Instructions to follow: Print each line from the start of the records below up through the line where "Tuhisevahansakaanhan" is found, exactly as given.

#### Extracted records ####

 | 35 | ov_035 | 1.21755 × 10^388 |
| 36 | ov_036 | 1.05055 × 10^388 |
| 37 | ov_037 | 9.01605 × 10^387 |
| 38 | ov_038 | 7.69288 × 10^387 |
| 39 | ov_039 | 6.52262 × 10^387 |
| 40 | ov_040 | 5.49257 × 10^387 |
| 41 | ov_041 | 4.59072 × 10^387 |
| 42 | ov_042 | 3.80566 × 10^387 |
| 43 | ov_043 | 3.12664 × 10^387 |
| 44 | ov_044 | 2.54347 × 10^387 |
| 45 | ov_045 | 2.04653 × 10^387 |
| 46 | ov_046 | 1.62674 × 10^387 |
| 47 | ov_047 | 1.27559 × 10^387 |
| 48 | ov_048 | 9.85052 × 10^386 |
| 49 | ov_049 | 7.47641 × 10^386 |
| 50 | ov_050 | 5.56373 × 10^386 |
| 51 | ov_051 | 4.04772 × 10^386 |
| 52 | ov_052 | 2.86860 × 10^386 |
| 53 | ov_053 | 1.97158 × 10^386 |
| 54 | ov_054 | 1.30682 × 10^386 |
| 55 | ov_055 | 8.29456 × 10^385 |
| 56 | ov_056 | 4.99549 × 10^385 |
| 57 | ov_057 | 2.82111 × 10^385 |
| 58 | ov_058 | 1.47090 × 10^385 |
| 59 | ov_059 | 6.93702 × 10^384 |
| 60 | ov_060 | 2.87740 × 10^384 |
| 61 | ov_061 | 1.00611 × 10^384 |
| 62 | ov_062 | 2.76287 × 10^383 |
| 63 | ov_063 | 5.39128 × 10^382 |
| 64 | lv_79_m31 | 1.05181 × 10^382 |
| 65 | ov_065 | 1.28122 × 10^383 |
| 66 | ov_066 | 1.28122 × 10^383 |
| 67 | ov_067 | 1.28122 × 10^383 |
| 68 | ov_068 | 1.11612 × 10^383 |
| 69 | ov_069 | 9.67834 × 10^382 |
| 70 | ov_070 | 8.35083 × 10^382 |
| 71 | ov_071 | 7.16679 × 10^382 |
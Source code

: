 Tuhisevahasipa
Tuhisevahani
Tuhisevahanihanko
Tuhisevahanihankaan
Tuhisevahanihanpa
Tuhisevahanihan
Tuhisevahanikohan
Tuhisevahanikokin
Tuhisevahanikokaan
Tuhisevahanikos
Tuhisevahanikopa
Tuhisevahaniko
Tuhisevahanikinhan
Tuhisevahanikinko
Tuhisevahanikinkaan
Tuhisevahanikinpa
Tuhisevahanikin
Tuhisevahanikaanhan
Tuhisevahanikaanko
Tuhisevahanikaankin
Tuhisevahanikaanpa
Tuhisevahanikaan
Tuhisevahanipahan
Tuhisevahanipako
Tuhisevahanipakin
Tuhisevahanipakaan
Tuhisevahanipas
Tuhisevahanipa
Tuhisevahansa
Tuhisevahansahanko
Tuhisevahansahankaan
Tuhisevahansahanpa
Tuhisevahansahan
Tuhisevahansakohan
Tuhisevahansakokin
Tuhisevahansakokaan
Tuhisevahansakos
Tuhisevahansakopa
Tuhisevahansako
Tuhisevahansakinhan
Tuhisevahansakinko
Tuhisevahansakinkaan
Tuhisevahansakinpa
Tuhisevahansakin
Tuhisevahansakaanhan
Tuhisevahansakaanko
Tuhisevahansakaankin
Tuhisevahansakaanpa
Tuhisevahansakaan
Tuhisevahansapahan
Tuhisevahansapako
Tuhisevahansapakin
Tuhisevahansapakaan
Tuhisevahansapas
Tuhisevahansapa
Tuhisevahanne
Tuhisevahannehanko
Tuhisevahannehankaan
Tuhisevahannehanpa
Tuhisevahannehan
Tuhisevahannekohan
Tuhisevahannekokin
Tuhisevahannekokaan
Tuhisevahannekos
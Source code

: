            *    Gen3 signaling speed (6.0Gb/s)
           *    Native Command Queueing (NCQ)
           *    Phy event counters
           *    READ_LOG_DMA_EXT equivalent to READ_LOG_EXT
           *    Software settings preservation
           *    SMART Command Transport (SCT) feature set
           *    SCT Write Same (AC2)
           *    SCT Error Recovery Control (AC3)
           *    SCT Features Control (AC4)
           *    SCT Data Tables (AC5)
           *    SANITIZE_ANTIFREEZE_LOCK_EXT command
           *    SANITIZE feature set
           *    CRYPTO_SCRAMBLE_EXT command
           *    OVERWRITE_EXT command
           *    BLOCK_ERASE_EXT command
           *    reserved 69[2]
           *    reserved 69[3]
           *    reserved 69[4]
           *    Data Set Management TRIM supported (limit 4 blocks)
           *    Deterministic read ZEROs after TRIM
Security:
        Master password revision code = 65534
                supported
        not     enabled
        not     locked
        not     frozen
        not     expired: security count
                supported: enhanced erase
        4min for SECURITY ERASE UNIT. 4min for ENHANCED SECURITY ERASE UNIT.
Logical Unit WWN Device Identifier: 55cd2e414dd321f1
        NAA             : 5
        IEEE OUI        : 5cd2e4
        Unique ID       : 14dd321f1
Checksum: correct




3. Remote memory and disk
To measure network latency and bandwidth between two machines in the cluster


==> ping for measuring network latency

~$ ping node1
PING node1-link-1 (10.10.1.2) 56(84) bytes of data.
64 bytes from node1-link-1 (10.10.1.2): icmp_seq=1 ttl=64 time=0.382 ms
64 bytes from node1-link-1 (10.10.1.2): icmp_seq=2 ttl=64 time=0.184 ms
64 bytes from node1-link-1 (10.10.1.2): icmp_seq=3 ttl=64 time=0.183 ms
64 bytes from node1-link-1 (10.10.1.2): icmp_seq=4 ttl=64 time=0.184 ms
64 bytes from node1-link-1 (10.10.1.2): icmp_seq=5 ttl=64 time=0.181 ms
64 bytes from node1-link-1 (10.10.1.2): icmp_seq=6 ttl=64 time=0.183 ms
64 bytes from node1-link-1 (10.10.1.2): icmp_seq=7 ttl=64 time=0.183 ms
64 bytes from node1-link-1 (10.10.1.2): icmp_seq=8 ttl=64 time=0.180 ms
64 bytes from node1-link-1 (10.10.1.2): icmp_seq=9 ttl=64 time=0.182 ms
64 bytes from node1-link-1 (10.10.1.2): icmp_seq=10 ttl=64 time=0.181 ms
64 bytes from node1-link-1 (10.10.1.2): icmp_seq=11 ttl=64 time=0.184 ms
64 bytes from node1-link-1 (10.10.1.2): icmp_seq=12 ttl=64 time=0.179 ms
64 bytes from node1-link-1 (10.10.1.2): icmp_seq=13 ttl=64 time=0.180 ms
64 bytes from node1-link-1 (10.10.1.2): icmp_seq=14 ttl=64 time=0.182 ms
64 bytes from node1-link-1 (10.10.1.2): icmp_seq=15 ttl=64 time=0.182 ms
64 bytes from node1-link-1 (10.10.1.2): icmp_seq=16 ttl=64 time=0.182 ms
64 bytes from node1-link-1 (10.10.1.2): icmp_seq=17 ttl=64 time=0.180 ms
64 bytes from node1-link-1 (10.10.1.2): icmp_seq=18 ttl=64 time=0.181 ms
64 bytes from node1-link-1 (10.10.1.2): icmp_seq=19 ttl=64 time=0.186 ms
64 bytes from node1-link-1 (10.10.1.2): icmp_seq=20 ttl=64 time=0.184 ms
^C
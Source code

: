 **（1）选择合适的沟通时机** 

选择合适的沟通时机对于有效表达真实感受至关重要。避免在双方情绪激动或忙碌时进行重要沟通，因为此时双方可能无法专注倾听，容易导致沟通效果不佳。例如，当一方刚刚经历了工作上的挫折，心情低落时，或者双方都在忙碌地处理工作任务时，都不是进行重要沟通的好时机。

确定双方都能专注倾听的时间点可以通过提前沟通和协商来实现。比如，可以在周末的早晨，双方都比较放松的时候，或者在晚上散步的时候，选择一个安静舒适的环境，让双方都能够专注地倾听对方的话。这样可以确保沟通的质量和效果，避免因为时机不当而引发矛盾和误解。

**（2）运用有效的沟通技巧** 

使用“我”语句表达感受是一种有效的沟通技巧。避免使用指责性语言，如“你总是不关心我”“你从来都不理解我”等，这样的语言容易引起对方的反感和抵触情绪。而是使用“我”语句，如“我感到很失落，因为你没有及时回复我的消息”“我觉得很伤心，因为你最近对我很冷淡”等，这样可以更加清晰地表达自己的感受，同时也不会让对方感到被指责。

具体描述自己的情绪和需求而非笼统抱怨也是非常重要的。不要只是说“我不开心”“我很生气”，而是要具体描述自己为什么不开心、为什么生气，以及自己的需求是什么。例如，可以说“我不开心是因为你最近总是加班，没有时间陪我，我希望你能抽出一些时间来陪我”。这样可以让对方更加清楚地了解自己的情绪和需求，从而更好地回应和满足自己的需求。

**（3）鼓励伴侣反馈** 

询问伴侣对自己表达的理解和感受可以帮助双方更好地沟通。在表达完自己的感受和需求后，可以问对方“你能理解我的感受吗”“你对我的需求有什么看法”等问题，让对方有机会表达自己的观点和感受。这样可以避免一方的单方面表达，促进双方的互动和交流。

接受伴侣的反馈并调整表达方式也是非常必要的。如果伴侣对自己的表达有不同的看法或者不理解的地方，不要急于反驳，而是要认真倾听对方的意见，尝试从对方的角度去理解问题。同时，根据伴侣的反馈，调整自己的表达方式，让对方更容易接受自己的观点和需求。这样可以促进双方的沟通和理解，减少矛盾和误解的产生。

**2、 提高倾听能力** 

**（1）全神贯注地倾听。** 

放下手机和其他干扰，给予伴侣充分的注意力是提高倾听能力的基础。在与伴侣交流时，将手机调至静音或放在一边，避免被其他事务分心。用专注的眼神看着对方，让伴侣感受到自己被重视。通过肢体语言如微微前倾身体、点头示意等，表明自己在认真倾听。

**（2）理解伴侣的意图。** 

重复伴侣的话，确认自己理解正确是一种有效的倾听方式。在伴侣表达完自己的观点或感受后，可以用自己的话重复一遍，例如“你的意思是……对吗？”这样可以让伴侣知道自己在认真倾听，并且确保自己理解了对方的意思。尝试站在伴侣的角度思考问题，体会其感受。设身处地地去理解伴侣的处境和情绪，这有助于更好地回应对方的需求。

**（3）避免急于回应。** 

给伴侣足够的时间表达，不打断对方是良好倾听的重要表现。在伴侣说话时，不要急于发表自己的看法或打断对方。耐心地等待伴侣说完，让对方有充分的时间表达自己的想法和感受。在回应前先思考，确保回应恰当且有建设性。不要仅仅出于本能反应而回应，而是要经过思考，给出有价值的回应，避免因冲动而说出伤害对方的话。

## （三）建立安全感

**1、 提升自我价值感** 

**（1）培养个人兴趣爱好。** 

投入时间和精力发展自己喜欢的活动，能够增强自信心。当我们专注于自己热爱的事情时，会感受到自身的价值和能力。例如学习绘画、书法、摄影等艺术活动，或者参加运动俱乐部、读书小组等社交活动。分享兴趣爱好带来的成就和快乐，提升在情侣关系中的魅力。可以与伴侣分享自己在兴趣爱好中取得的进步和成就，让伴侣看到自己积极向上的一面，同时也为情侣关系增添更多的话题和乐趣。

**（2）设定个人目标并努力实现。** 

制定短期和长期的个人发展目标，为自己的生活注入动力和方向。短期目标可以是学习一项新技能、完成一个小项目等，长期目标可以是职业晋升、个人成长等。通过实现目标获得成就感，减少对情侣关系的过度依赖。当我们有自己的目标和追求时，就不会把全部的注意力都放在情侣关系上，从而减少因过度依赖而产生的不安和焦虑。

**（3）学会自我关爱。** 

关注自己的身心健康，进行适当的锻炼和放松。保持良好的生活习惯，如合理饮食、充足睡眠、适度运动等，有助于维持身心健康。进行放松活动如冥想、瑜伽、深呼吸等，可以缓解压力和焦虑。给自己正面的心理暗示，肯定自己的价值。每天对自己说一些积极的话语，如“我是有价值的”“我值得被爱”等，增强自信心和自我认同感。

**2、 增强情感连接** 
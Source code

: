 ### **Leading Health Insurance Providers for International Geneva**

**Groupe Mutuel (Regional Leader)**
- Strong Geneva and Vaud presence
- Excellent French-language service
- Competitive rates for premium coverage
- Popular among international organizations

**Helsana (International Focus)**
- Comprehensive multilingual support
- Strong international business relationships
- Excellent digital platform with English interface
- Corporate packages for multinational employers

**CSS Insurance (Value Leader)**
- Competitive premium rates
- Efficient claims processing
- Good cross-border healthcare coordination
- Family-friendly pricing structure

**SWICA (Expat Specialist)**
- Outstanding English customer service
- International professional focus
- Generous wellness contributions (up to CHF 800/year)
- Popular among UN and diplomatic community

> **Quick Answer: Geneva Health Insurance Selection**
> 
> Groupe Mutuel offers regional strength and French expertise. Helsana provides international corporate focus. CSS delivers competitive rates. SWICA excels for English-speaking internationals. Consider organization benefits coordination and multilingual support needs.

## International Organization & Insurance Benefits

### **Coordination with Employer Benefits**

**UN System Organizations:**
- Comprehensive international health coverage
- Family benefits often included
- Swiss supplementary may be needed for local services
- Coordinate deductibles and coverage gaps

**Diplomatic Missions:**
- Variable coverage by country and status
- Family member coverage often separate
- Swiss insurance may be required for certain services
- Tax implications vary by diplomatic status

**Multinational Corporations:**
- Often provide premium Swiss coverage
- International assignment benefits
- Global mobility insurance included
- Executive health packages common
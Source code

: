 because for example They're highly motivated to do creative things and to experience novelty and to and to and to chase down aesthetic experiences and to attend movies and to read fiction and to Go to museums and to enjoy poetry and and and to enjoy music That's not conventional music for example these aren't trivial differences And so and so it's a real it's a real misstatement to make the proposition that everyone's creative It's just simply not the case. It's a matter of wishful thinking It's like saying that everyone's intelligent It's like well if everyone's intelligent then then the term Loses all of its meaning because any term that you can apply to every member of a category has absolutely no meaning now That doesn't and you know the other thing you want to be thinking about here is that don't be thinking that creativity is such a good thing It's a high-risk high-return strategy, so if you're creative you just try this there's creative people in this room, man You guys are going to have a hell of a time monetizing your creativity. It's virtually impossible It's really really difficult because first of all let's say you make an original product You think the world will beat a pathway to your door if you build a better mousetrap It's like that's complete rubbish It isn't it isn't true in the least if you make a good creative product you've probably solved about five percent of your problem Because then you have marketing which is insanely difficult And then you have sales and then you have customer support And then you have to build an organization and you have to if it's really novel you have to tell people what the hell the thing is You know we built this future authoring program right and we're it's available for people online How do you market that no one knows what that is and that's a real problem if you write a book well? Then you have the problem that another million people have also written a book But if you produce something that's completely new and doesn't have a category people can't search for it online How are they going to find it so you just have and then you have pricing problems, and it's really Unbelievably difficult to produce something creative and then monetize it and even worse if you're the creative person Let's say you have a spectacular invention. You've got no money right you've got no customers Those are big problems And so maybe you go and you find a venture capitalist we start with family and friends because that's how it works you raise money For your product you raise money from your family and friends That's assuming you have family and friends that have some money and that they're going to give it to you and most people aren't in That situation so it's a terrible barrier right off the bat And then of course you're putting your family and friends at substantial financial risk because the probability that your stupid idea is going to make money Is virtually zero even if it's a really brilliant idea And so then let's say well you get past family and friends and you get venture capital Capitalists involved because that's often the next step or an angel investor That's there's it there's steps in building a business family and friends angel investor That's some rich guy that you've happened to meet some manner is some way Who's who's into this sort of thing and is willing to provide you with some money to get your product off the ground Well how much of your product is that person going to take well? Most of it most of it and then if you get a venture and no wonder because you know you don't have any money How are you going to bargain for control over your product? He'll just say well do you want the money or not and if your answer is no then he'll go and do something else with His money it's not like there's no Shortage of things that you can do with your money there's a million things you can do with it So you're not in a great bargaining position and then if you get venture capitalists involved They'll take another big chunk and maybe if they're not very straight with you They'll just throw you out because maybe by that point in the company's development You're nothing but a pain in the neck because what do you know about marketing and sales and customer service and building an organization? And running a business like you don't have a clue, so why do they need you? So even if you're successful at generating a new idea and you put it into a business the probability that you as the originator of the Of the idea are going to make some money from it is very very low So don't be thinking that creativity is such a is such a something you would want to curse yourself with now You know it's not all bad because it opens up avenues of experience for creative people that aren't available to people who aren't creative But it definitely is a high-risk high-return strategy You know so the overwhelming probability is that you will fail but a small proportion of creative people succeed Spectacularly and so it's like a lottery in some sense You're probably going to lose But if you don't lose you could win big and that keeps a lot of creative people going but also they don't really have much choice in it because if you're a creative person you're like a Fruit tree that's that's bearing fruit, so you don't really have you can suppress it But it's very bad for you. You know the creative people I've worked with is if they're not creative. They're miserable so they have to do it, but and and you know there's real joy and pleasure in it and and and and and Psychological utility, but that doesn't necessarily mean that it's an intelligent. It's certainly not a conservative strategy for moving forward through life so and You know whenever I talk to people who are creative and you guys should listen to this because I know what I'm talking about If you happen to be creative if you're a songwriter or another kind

####

Result below:
 | 35 | ov_035 | 1.21755 × 10^388 |
| 36 | ov_036 | 1.05055 × 10^388 |
| 37 | ov_037 | 9.01605 × 10^387 |
| 38 | ov_038 | 7.69288 × 10^387 |
| 39 | ov_039 | 6.52262 × 10^387 |
| 40 | ov_040 | 5.49257 × 10^387 |
| 41 | ov_041 | 4.59072 × 10^387 |
| 42 | ov_042 | 3.80566 × 10^387 |
| 43 | ov_043 | 3.12664 × 10^387 |
| 44 | ov_044 | 2.54347 × 10^387 |
| 45 | ov_045 | 2.04653 × 10^387 |
| 46 | ov_046 | 1.62674 × 10^387 |
| 47 | ov_047 | 1.27559 × 10^387 |
| 48 | ov_048 | 9.85052 × 10^386 |
| 49 | ov_049 | 7.47641 × 10^386 |
| 50 | ov_050 | 5.56373 × 10^386 |
| 51 | ov_051 | 4.04772 × 10^386 |
| 52 | ov_052 | 2.86860 × 10^386 |
| 53 | ov_053 | 1.97158 × 10^386 |
| 54 | ov_054 | 1.30682 × 10^386 |
| 55 | ov_055 | 8.29456 × 10^385 |
| 56 | ov_056 | 4.99549 × 10^385 |
| 57 | ov_057 | 2.82111 × 10^385 |
| 58 | ov_058 | 1.47090 × 10^385 |
| 59 | ov_059 | 6.93702 × 10^384 |
| 60 | ov_060 | 2.87740 × 10^384 |
| 61 | ov_061 | 1.00611 × 10^384 |
| 62 | ov_062 | 2.76287 × 10^383 |
| 63 | ov_063 | 5.39128 × 10^382 |
| 64 | lv_79_m31 | 1.05181 × 10^382 |
| 65 | ov_065 | 1.28122 × 10^383 |
| 66 | ov_066 | 1.28122 × 10^383 |
| 67 | ov_067 | 1.28122 × 10^383 |
| 68 | ov_068 | 1.11612 × 10^383 |
| 69 | ov_069 | 9.67834 × 10^382 |
| 70 | ov_070 | 8.35083 × 10^382 |
| 71 | ov_071 | 7.16679 × 10^382 |
Source code

: Tuhisevahasipa
Tuhisevahani
Tuhisevahanihanko
Tuhisevahanihankaan
Tuhisevahanihanpa
Tuhisevahanihan
Tuhisevahanikohan
Tuhisevahanikokin
Tuhisevahanikokaan
Tuhisevahanikos
Tuhisevahanikopa
Tuhisevahaniko
Tuhisevahanikinhan
Tuhisevahanikinko
Tuhisevahanikinkaan
Tuhisevahanikinpa
Tuhisevahanikin
Tuhisevahanikaanhan
Tuhisevahanikaanko
Tuhisevahanikaankin
Tuhisevahanikaanpa
Tuhisevahanikaan
Tuhisevahanipahan
Tuhisevahanipako
Tuhisevahanipakin
Tuhisevahanipakaan
Tuhisevahanipas
Tuhisevahanipa
Tuhisevahansa
Tuhisevahansahanko
Tuhisevahansahankaan
Tuhisevahansahanpa
Tuhisevahansahan
Tuhisevahansakohan
Tuhisevahansakokin
Tuhisevahansakokaan
Tuhisevahansakos
Tuhisevahansakopa
Tuhisevahansako
Tuhisevahansakinhan
Tuhisevahansakinko
Tuhisevahansakinkaan
Tuhisevahansakinpa
Tuhisevahansakin
Tuhisevahansakaanhan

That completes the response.